Segundo Taques, a denúncia foi construída a partir da análise de documentos que, na avaliação dele, apontam possíveis irregularidades na celebração do acordo entre o Estado e a operadora de telefonia.

*Como surgiu o caso*
O acordo investigado envolve uma disputa tributária entre o Governo de Mato Grosso e a Oi S.A., encerrada por meio de um acordo administrativo que movimentou cerca de R$ 308 milhões.

Na coletiva, Pedro Taques afirmou que o Estado possuía decisões judiciais favoráveis e que, por isso, não haveria fundamento jurídico para a celebração do acordo da forma como ocorreu. Segundo ele, a legislação estadual que criou a Câmara de Resolução Consensual de Conflitos, a *Consenso-MT*, não autorizaria esse tipo de negociação envolvendo créditos tributários.

O ex-governador também disse que sua equipe identificou movimentações financeiras consideradas suspeitas envolvendo fundos de investimento ligados aos valores pagos no acordo. As informações foram reunidas em uma representação encaminhada à PGR, que posteriormente resultou na abertura das investigações pela Polícia Federal.

*O que disse Pedro Taques*
Durante a coletiva, Taques fez duras críticas ao acordo firmado pelo Governo do Estado e afirmou que:
– *A investigação da PF teve origem* na representação criminal apresentada por seu escritório;
– *O acordo com a Oi foi ilegal*, em sua avaliação;
– *Houve falhas nos critérios* utilizados para definir os valores envolvidos;
– *O fluxo dos recursos públicos precisa ser esclarecido* pelas autoridades responsáveis.

O ex-governador destacou ainda que as medidas cautelares da Operação Heritage foram autorizadas pelo Supremo Tribunal Federal após manifestação da Procuradoria-Geral da República.

*O que investiga a Polícia Federal*
A Operação Heritage apura se houve irregularidades na negociação envolvendo recursos públicos destinados ao acordo com a Oi.

Entre os crimes investigados estão: *organização criminosa, peculato, lavagem de dinheiro, crimes contra o Sistema Financeiro Nacional e uso de informação privilegiada*.

Até o momento, a investigação segue em andamento e não há condenação de qualquer investigado.

*O que diz Mauro Mendes*
*Mauro Mendes nega todas as acusações.*

Em manifestações públicas, o ex-governador afirma que o acordo foi celebrado dentro da legalidade, com respaldo técnico e jurídico, e sustenta que a investigação esclarecerá a regularidade dos atos praticados durante sua gestão.
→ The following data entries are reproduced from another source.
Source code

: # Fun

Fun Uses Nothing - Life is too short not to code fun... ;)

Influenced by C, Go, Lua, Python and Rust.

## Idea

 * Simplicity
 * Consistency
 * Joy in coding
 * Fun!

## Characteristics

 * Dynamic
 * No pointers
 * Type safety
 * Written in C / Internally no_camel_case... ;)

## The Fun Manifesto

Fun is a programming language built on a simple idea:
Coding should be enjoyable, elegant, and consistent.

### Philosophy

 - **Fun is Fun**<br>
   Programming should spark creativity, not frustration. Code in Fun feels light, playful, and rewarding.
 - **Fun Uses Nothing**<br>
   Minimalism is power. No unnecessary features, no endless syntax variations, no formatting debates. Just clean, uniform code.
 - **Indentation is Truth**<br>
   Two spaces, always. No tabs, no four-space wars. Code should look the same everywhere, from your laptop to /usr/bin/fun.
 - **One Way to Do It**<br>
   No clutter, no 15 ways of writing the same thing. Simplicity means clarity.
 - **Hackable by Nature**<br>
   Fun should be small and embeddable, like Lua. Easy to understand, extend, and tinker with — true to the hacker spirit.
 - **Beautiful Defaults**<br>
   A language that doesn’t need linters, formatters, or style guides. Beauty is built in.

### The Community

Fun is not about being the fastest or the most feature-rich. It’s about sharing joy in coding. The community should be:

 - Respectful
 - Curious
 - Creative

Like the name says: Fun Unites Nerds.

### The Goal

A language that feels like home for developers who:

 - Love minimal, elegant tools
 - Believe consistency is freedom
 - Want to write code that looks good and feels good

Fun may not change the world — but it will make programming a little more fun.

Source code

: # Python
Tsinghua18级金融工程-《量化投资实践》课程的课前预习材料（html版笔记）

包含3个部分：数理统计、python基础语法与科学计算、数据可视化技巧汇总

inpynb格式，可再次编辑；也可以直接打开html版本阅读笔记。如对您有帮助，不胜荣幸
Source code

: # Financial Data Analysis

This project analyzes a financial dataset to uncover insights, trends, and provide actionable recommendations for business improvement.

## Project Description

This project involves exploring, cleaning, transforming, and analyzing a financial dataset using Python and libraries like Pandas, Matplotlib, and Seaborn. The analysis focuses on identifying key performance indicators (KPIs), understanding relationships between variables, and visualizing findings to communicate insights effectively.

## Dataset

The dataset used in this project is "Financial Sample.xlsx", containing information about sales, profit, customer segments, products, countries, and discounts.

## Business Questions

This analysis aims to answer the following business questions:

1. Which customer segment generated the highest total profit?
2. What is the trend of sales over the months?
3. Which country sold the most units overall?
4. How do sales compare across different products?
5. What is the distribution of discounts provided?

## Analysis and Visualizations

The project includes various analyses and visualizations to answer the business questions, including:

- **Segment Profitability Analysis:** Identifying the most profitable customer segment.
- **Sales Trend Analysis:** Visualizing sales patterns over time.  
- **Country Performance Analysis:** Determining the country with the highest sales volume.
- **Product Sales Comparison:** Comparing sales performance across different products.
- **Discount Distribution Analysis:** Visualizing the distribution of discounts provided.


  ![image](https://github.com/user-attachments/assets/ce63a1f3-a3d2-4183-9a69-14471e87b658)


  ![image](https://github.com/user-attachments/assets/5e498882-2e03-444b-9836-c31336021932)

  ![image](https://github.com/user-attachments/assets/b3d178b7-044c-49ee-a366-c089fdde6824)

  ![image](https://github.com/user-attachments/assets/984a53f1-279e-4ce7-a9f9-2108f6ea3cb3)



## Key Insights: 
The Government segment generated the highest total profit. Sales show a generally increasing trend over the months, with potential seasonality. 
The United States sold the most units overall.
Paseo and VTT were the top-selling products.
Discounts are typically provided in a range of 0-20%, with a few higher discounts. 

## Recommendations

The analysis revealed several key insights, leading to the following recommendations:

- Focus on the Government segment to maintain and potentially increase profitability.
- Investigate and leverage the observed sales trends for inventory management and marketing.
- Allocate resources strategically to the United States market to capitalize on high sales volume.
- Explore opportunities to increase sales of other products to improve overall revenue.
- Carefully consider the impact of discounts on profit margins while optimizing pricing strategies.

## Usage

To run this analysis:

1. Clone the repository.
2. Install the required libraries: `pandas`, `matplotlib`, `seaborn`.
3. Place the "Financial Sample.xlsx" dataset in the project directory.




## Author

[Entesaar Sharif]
Mendes também atribui as acusações ao ambiente de disputa política.

*Investigação continua*
A Polícia Federal prossegue com a coleta de provas e a análise dos documentos apreendidos durante a Operação Heritage.

A existência da investigação não representa condenação, e todos os investigados têm assegurados os direitos ao contraditório, à ampla defesa e à presunção de inocência.

O *Espia News* continuará acompanhando o andamento do caso e trará novas informações à medida que houver manifestações oficiais das autoridades e das partes envolvidas.